▸ **RECORDS PROVIDED**
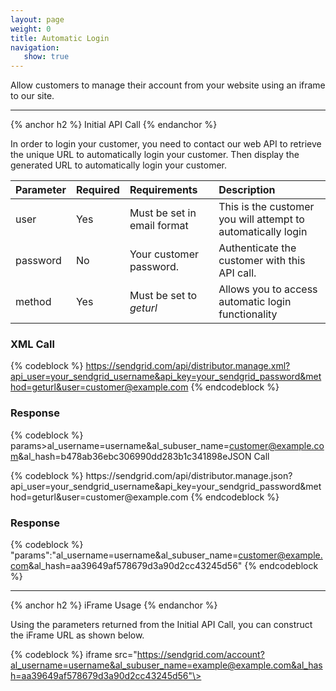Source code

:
 ```yaml
---
layout: page
weight: 0
title: Automatic Login
navigation:
   show: true
---
```


Allow customers to manage their account from your website using an iframe to our site.

* * * * *


{% anchor h2 %} Initial API Call {% endanchor %}


In order to login your customer, you need to contact our web API to retrieve the unique URL to automatically login your customer. Then display the generated URL to automatically login your customer.

<table>
<thead>
<tr class="header">
<th align="left">Parameter</th>
<th align="left">Required</th>
<th align="left">Requirements</th>
<th align="left">Description</th>
</tr>
</thead>
<tbody>
<tr class="odd">
<td align="left">user</td>
<td align="left">Yes</td>
<td align="left">Must be set in email format</td>
<td align="left">This is the customer you will attempt to automatically login</td>
</tr>
<tr class="even">
<td align="left">password</td>
<td align="left">No</td>
<td align="left">Your customer password.</td>
<td align="left">Authenticate the customer with this API call.</td>
</tr>
<tr class="odd">
<td align="left">method</td>
<td align="left">Yes</td>
<td align="left">Must be set to <em>geturl</em></td>
<td align="left">Allows you to access automatic login functionality</td>
</tr>
</tbody>
</table>

### XML Call

{% codeblock %} https://sendgrid.com/api/distributor.manage.xml?api_user=your_sendgrid_username&api_key=your_sendgrid_password&method=geturl&user=customer@example.com {% endcodeblock %}

### Response

{% codeblock %} params\><params>al_username=username&al_subuser_name=customer@example.com&al_hash=b478ab36ebc306990dd283b1c341898e</params></params>JSON Call

</h3>
{% codeblock %} https://sendgrid.com/api/distributor.manage.json?api_user=your_sendgrid_username&api_key=your_sendgrid_password&method=geturl&user=customer@example.com {% endcodeblock %}

### Response

{% codeblock %} "params":"al_username=username&al_subuser_name=customer@example.com&al_hash=aa39649af578679d3a90d2cc43245d56" {% endcodeblock %}

* * * * *


{% anchor h2 %} iFrame Usage {% endanchor %}


Using the parameters returned from the Initial API Call, you can construct the iFrame URL as shown below.

{% codeblock %} iframe src="https://sendgrid.com/account?al_username=username&al_subuser_name=example@example.com&al_hash=aa39649af578679d3a90d2cc43245d56"\></iframe>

▸ **WHAT TO WORK ON**
Could you copy each line of the material that holds "Must"?

▸ **ANSWER TO THE EXERCISE**
<td align="left">Must be set in email format</td>
<td align="left">Must be set to <em>geturl</em></td>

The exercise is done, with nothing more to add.